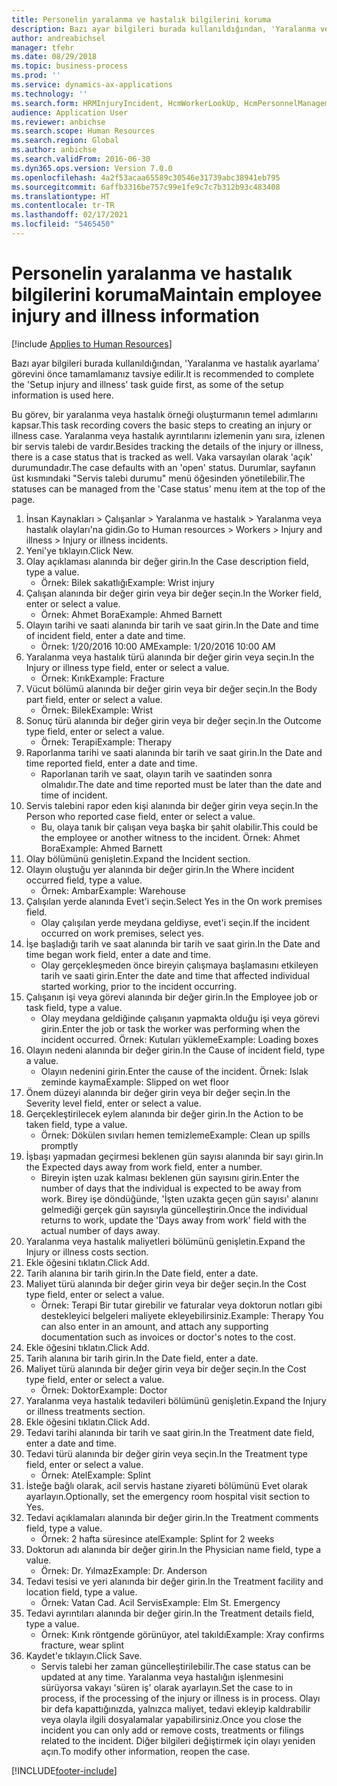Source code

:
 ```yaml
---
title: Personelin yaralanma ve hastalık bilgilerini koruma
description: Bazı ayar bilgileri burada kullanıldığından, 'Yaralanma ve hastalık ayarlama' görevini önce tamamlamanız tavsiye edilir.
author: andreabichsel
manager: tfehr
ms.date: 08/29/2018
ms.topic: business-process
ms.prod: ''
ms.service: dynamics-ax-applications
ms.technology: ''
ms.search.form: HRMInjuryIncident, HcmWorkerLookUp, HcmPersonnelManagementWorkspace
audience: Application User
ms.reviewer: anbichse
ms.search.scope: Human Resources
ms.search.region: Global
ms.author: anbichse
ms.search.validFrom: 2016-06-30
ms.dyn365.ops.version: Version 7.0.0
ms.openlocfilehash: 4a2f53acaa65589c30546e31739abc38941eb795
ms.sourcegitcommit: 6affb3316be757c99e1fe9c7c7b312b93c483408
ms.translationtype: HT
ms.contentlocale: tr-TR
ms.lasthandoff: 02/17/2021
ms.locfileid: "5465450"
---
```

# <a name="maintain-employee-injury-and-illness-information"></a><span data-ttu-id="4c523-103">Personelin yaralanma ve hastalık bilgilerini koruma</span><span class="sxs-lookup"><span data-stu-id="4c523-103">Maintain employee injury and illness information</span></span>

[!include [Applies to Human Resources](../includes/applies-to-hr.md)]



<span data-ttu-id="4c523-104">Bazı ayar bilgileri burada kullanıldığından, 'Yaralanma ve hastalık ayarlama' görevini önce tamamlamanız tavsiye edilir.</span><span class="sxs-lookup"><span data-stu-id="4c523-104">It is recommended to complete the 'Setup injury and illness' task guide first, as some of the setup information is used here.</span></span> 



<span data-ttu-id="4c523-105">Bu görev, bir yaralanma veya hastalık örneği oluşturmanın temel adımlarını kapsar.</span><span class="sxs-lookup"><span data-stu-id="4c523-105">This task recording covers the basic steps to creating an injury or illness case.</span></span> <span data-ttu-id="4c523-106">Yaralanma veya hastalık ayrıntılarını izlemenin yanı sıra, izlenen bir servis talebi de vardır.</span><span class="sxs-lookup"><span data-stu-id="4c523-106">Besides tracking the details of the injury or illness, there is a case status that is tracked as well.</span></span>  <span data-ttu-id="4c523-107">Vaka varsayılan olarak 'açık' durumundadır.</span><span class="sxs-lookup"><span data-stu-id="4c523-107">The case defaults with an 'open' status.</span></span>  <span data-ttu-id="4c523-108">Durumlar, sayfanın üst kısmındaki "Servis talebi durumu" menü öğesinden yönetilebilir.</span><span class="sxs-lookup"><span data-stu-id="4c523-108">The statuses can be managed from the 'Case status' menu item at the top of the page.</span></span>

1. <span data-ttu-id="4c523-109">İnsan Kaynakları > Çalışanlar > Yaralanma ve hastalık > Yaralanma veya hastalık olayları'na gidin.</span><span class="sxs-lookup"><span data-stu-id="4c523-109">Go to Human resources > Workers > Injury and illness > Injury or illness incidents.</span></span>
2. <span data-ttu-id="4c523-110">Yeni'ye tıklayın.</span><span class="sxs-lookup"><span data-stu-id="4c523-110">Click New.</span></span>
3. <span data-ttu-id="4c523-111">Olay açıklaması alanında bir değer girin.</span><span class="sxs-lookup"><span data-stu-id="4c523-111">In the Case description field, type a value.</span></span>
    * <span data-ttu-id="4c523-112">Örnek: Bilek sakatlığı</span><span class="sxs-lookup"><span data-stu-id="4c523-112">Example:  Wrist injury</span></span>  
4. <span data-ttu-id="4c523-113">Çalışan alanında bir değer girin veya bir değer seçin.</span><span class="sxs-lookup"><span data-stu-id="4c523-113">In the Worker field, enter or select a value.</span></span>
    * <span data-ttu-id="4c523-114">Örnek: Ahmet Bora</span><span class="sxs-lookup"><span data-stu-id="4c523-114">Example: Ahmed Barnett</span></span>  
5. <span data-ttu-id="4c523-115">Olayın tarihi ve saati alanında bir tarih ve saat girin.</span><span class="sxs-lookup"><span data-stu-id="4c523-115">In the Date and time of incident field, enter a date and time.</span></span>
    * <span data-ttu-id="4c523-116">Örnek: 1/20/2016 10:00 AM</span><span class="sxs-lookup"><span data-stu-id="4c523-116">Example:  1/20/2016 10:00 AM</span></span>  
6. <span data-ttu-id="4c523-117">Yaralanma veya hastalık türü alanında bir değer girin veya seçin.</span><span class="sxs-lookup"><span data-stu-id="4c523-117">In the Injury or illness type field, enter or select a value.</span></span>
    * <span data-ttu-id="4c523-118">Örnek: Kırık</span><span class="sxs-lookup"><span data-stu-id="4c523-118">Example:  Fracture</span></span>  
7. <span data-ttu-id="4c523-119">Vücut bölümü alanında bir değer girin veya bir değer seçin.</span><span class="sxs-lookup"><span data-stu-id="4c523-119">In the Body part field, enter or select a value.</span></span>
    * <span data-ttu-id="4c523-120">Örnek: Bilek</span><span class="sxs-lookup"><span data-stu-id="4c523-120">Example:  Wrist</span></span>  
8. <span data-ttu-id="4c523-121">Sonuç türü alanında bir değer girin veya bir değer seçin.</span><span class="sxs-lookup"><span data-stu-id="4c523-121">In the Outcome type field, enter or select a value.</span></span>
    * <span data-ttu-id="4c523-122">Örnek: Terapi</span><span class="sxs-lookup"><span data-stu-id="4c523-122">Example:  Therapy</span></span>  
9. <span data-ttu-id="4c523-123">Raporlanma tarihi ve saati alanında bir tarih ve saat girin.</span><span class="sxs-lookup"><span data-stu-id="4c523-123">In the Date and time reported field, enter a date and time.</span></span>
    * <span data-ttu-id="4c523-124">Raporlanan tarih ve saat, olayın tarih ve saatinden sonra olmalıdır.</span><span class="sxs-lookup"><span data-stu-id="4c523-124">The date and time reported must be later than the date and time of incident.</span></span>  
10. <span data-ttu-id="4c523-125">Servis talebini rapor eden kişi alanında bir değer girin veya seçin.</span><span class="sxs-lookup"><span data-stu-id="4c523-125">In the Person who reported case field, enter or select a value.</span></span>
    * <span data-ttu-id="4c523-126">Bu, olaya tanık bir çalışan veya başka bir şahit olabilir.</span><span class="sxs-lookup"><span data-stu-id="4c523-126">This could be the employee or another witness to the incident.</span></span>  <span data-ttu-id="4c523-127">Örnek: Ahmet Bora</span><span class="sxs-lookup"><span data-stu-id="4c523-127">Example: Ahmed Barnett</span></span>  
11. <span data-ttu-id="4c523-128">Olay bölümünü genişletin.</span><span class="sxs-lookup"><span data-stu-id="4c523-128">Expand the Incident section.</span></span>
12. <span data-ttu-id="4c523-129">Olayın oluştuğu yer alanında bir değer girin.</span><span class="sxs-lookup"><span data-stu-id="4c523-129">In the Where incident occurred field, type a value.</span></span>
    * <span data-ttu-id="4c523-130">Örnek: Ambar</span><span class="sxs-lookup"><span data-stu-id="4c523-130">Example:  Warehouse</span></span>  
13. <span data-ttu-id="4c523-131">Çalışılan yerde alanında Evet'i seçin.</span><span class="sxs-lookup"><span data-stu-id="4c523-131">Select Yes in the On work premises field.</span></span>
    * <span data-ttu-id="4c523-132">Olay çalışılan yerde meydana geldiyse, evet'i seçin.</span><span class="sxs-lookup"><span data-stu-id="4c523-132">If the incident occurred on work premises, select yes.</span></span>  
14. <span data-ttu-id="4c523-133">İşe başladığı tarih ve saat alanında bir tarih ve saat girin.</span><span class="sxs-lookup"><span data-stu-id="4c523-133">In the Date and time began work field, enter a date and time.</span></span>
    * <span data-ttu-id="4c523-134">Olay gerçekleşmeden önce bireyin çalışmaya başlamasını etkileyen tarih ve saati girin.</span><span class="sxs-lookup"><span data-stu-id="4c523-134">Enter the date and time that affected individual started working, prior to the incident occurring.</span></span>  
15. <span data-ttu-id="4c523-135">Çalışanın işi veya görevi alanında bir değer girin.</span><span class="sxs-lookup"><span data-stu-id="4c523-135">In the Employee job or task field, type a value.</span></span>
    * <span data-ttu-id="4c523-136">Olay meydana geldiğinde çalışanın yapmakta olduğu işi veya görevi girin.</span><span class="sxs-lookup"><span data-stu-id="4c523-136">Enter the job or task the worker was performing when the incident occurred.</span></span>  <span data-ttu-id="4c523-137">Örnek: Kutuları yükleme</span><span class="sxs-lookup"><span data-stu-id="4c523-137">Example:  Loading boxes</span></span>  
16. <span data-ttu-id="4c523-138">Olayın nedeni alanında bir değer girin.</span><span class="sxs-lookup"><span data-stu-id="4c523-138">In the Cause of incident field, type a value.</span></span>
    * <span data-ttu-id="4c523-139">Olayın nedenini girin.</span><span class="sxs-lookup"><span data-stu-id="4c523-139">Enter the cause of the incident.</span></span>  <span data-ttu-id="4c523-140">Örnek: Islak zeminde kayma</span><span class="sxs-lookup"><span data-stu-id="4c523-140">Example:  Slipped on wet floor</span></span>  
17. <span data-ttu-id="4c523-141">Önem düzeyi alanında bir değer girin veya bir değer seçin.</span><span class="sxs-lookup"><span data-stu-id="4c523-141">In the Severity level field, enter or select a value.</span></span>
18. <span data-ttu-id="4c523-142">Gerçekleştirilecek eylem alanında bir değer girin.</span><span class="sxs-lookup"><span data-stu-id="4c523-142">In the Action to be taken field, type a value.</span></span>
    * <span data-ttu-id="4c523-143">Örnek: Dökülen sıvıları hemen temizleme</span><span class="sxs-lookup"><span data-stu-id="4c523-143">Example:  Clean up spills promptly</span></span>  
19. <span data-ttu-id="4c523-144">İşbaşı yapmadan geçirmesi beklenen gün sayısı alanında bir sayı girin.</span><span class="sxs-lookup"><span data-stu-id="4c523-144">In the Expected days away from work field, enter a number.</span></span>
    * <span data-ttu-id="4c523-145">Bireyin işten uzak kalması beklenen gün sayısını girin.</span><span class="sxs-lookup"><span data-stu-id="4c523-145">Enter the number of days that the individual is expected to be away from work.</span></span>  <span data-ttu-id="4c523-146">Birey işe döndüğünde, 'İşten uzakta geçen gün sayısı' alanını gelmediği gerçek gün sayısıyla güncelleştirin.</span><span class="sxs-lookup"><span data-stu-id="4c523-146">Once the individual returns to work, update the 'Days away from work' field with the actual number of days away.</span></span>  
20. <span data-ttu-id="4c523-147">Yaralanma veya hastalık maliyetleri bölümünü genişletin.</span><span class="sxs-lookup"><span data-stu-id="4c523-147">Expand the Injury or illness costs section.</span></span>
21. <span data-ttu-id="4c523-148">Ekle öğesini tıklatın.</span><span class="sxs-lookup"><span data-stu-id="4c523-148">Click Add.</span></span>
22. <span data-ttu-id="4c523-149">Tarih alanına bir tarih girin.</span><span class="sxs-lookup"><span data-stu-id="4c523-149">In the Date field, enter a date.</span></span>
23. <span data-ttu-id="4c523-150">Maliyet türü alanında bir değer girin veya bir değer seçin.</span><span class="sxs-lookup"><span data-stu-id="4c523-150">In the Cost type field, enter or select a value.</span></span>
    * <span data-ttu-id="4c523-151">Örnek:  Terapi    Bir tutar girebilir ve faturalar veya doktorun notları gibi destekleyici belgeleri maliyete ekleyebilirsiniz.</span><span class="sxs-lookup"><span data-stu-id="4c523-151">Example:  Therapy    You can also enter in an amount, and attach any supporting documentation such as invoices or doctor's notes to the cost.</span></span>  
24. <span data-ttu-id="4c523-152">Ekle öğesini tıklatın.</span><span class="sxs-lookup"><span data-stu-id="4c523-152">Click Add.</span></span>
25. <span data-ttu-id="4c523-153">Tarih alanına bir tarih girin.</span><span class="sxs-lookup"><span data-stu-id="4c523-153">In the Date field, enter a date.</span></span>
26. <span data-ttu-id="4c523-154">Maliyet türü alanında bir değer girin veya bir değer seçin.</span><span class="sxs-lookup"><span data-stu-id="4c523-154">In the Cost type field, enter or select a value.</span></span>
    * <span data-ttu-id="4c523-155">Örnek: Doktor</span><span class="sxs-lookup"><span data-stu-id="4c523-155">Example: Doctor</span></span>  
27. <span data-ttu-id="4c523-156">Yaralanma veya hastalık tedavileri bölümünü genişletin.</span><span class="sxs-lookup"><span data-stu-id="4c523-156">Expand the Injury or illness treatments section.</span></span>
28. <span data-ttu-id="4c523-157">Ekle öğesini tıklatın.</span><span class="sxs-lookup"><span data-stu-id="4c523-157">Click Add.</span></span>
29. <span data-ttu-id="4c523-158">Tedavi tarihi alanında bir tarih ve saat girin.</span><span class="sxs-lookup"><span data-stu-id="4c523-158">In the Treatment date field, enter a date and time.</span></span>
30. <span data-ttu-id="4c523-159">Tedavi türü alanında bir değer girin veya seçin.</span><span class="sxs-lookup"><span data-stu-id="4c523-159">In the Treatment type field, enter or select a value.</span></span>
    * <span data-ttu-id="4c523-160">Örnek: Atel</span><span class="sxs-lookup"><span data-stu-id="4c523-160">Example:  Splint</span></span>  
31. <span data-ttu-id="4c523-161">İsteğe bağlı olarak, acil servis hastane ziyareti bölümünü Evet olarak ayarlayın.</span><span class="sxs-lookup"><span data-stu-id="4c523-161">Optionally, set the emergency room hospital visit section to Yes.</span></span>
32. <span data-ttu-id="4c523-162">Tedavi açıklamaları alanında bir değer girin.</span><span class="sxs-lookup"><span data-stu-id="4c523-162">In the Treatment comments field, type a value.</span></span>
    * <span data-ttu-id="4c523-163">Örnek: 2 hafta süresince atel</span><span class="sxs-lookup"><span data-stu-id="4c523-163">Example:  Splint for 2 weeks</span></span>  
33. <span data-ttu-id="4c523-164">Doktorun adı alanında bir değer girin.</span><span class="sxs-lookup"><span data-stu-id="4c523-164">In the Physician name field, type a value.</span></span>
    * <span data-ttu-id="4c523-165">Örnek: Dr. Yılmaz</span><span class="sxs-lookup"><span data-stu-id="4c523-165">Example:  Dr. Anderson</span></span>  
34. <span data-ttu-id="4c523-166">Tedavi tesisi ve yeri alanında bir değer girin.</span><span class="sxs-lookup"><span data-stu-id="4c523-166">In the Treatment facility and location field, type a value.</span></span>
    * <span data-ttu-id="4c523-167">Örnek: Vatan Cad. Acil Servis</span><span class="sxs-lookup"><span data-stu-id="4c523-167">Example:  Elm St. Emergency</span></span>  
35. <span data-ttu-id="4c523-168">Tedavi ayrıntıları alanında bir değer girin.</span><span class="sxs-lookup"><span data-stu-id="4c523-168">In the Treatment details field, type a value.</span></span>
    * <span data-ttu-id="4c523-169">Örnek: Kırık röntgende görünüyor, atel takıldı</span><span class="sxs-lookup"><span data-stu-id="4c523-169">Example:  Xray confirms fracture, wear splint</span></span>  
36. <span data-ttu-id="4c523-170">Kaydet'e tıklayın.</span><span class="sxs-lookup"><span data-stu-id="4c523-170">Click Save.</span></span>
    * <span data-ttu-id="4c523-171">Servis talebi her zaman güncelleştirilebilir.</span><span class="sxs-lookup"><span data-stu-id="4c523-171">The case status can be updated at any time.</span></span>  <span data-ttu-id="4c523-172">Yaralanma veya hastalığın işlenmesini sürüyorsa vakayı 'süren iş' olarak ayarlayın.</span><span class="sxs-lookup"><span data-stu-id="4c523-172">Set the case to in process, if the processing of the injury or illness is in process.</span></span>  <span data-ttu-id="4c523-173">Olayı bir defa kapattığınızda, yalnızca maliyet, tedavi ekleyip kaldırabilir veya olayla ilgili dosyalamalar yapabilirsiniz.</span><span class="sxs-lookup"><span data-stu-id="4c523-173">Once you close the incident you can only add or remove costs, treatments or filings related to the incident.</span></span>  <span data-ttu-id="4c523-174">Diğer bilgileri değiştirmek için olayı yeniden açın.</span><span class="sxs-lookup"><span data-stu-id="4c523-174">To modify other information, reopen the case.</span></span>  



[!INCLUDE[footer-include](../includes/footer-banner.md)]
++++++
WORK REQUEST = Only lines holding the word "bölümünü" are wanted, so copy each of them from the records above.

FINISHED EXERCISE =
11. <span data-ttu-id="4c523-128">Olay bölümünü genişletin.</span><span class="sxs-lookup"><span data-stu-id="4c523-128">Expand the Incident section.</span></span>
20. <span data-ttu-id="4c523-147">Yaralanma veya hastalık maliyetleri bölümünü genişletin.</span><span class="sxs-lookup"><span data-stu-id="4c523-147">Expand the Injury or illness costs section.</span></span>
27. <span data-ttu-id="4c523-156">Yaralanma veya hastalık tedavileri bölümünü genişletin.</span><span class="sxs-lookup"><span data-stu-id="4c523-156">Expand the Injury or illness treatments section.</span></span>
31. <span data-ttu-id="4c523-161">İsteğe bağlı olarak, acil servis hastane ziyareti bölümünü Evet olarak ayarlayın.</span><span class="sxs-lookup"><span data-stu-id="4c523-161">Optionally, set the emergency room hospital visit section to Yes.</span></span>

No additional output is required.